Właściwie mógłbym napisać to samo, co szereg komentujących przede mną - po nowym filmie Vegi można się spodziewać zbitki gagów powrzucanych bez ładu i składu, okraszonych bieda-poczuciem humory i bluzgami. Nic nadzwyczajnego. Tyle że nawet w kulawych produkcjach twórcy „Pitbulla” nikt nie odmawiał mu poczucia realizmu, znajomości tego, co dzieje się tu, na dole. Vega, mimo spadków formy, miał zawsze ucho do dialogów, rozumiał ulicę, zachowania niedostępne dla większości ludzi świata filmu. W przypadku „Polityki” już po trailerze widać, że to, co sprawdza się w przypadku korytarzy KSP czy VIP-roomów niekoniecznie ma zastosowanie w przypadku sejmowych kuluarów. Zresztą nawet były wspólnik Vegi, producent filmowy Emil Stępień, zdążył już zdemaskować swojego niedawnego kompana. Według jego relacji Vega po prostu… nie ma pojęcia o polityce.
Pal licho wiedzę (a właściwie jej brak) reżysera. Prawa strona mediów społecznościowych już grzmi, że salon będzie miał „swój” film. Nic bardziej mylnego. Co by nie mówić o salonach i salonikach kojarzonych z totemami III RP, to zawsze miały wysublimowane poczucie smaku - przynajmniej jeśli chodzi o kinematografię. Kwestia przyzwyczajeń, powiązań towarzyskich i wreszcie całego zaplecza, którego prawica się nie dorobiła (i już pewnie nie dorobi). Dla tych środowisk Vega pozostanie plebejuszem, dostarczycielem rozrywki dla nizin, profanem na salonach. I nie zmieni tego angaż innych pieszczochów salonu, chwilowa przychylność mainstreamowych dziennikarzy czy nachalnie prezentowane drogie gadżety (vide wypasione buty w programie Kuźniara). Nikt nie będzie się lansował na Vedze. To po prostu obciach. Bez względu na legendę starego (serialowego) „Pitbulla” czy dokumentu „Prawdzie psy”.

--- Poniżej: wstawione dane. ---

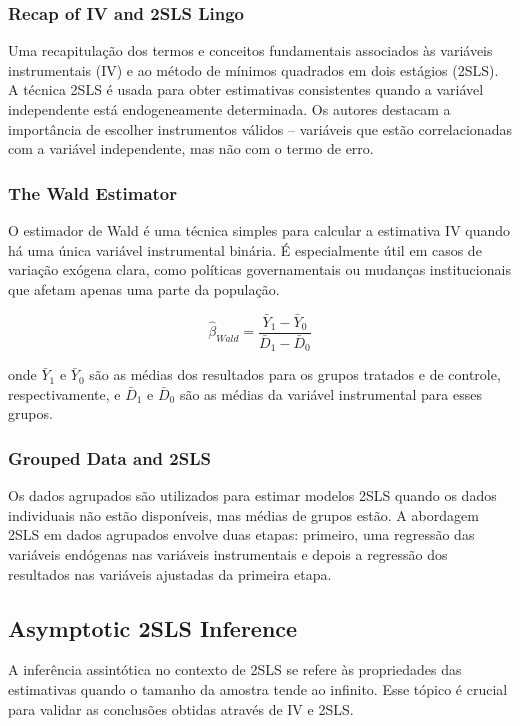 \documentclass[a4paper,12pt]{article}[abntex2]
\begin{document}
\subsubsection{Recap of IV and 2SLS Lingo}
Uma recapitulação dos termos e conceitos fundamentais associados às variáveis instrumentais (IV) e ao método de mínimos quadrados em dois estágios (2SLS). A técnica 2SLS é usada para obter estimativas consistentes quando a variável independente está endogeneamente determinada. Os autores destacam a importância de escolher instrumentos válidos – variáveis que estão correlacionadas com a variável independente, mas não com o termo de erro.

\subsubsection{The Wald Estimator}
O estimador de Wald é uma técnica simples para calcular a estimativa IV quando há uma única variável instrumental binária. É especialmente útil em casos de variação exógena clara, como políticas governamentais ou mudanças institucionais que afetam apenas uma parte da população.

\begin{equation}
\hat{\beta}_{Wald} = \frac{\bar{Y}_1 - \bar{Y}_0}{\bar{D}_1 - \bar{D}_0}
\end{equation}

onde \( \bar{Y}_1 \) e \( \bar{Y}_0 \) são as médias dos resultados para os grupos tratados e de controle, respectivamente, e \( \bar{D}_1 \) e \( \bar{D}_0 \) são as médias da variável instrumental para esses grupos.

\subsubsection{Grouped Data and 2SLS}
Os dados agrupados são utilizados para estimar modelos 2SLS quando os dados individuais não estão disponíveis, mas médias de grupos estão. A abordagem 2SLS em dados agrupados envolve duas etapas: primeiro, uma regressão das variáveis endógenas nas variáveis instrumentais e depois a regressão dos resultados nas variáveis ajustadas da primeira etapa.

\subsection{Asymptotic 2SLS Inference}
A inferência assintótica no contexto de 2SLS se refere às propriedades das estimativas quando o tamanho da amostra tende ao infinito. Esse tópico é crucial para validar as conclusões obtidas através de IV e 2SLS.
\end{document}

Największym błędem rządzących może być formułowanie górnolotnych komunałów potępiających twórczość Vegi. Rację miał jeden z polityków PiS, który w przypływie szczerości powiedział:
Byłby problem, gdyby za film wziął się Smarzowski.
Na nazwisko Vegi machnął ręką. I to jest dobra puenta.